El director del museo enriquece su descripción contando que “a estas personas, no les fue una novedad trabajar la tierra sino que ellos vinieron principalmente de la región de Ucrania, perseguidos y acosados por el zar Alejandro II de aquellos años; pero hubo una persona, de enorme fortuna, el barón Maurice de Hirsch que puso gran parte de esa fortuna para salvar y buscarle una patria a esos judíos.

‘‘De donde ellos vinieron, ellos sabían cultivar la tierra, eran agricultores, todos los que fueron traídos a Entre Ríos, allá cultivaban en pesebres y bajo cubierta porque tenían 40 grados bajo 0, 10 meses al año, un metro de nieve en las puertas de sus casas, la rueda ni la conocían, se manejaban con trineos.

‘‘Acá, encontraron un clima subtropical, ellos conocían cómo se trabajaban las plantas de guía y los tubérculos y con un clima más benignos siguieron con la misma tarea, así que no fueron improvisados.

‘‘Así fue como se encontraron con un elemento humano, al que nosotros llamamos criollos; sin entrar en detalles el criollo es el producto de la cruza entre el indio y el español, pero en esos años, Entre Ríos era una gran isla, sin salidas al exterior, hoy, hay cinco puentes y un túnel.

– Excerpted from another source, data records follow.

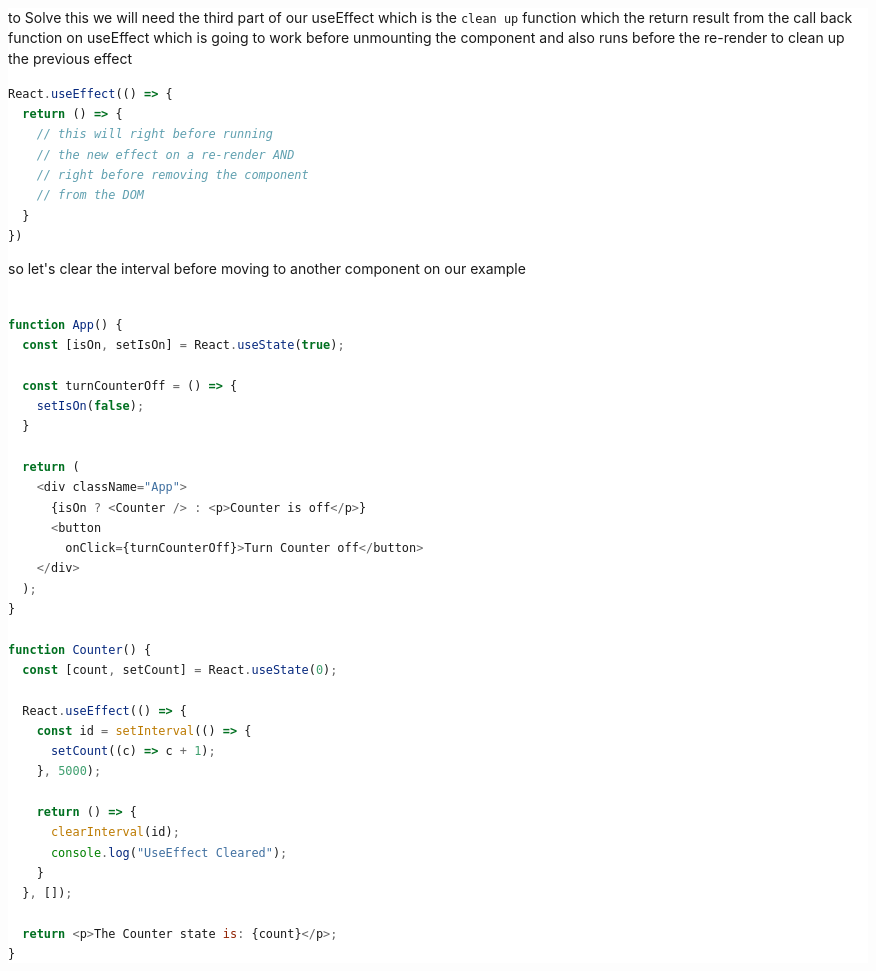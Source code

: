to Solve this we will need the third part of our useEffect which is the `clean up` function which the return result from the call back function on useEffect which is going to work before unmounting the component and also runs before the re-render to clean up the previous effect

```js
React.useEffect(() => {
  return () => {
    // this will right before running
    // the new effect on a re-render AND
    // right before removing the component
    // from the DOM
  }
})
```

so let's clear the interval before moving to another component on our example

```js

function App() {
  const [isOn, setIsOn] = React.useState(true);

  const turnCounterOff = () => {
    setIsOn(false);
  }

  return (
    <div className="App">
      {isOn ? <Counter /> : <p>Counter is off</p>}
      <button 
        onClick={turnCounterOff}>Turn Counter off</button>
    </div>
  );
}

function Counter() {
  const [count, setCount] = React.useState(0);

  React.useEffect(() => {
    const id = setInterval(() => {
      setCount((c) => c + 1);
    }, 5000);

    return () => {
      clearInterval(id);
      console.log("UseEffect Cleared");
    }
  }, []);

  return <p>The Counter state is: {count}</p>;
}

```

‘‘Los criollos no se preocupaban mucho porque la fauna era tan abundante que con dos perros galgos que cazaban, comían todo tipo de animales, hasta que llegaron esos inmigrantes judíos, esos judíos fueron asentados en campos alambrados, y esos criollos no los rechazaron porque no se sintieron invadidos; lentamente fueron trabajando la tierra, en una simbiosis muy particular, o sea que esos inmigrantes judíos fueron en cierta manera los precursores de la agricultura entrerriana.

‘‘En el año 1900, 15 colonos judíos que producían y no tenían dónde vender sus productos, se concentraron en una colonia cerca de Basavilbaso y fundaron una cooperativa agrícola, esa cooperativa fue la primera cooperativa agrícola de Sudamérica por eso Entre Ríos está nominada capital nacional de cooperativismo, por ley, después surgieron otras cooperativas, pero ese fue uno de los grandes aportes de esos inmigrante que vinieron a nuestro país, y eso es lo que nosotros destacamos acá”.